En el estadio Presbítero Bartolomé Grella, Patronato y Quilmes protagonizaron un encuentro de Primera Nacional marcado por tres fallos defensivos graves en los primeros minutos. Lucas Romeo entregó el balón directamente al arco rival y Gonzalo Marinelli perdió el control ante Valentín Pereyra, permitiendo que el local alcanzara el 2-0 sin esfuerzo. Walter Rueda amplió luego a 3-1 con un remate desde 35 metros que Marinelli no contuvo.

El conjunto de Emanuel Trípodi evitó el colapso con una reacción ordenada en el segundo tiempo. Aaron Spetale descontó rápido, Ariel Kippes igualó en el amanecer del complemento y Agustín Lavezzi cerró el 3-3 a falta de quince minutos. Esta remontada revela que, pese a la fragilidad en salida de balón, Quilmes conserva capacidad para modificar el rumbo cuando reduce errores individuales.
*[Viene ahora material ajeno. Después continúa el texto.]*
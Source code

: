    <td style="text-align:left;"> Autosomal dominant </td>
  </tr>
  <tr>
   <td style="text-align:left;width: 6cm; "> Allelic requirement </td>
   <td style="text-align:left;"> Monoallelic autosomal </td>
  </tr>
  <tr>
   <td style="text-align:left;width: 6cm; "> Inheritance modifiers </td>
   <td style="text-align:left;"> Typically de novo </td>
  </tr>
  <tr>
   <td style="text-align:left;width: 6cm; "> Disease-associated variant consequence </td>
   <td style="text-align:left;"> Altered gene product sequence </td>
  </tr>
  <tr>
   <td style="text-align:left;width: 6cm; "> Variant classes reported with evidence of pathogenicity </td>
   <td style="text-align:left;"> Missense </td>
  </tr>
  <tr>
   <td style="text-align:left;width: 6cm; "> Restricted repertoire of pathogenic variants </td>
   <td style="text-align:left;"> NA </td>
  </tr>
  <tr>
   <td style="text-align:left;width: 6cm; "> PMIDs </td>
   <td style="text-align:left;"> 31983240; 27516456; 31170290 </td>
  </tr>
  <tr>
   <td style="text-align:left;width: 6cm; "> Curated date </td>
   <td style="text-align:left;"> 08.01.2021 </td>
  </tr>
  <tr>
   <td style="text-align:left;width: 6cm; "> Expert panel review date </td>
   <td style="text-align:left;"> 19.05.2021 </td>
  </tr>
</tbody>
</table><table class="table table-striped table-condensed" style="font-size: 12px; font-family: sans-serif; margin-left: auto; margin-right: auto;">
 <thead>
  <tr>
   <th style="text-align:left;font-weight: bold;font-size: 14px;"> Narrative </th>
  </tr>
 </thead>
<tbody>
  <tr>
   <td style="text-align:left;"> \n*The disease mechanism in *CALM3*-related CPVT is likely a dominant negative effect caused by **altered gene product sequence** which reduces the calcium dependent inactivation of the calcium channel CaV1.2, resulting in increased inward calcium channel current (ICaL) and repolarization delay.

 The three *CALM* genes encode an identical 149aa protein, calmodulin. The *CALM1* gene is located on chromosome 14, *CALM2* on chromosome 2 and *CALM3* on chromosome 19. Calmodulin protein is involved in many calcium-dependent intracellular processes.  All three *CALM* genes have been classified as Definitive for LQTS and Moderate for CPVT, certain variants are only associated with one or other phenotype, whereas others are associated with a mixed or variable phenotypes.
El resultado deja a ambos equipos con puntos que alivian la presión en la zona media de la tabla. Patronato mostró eficiencia en contragolpe, mientras Quilmes demostró que la solidez colectiva puede compensar despistes puntuales. El empate refleja la alta exigencia de la Primera Nacional, donde un minuto de desconcentración puede invertirse con determinación táctica.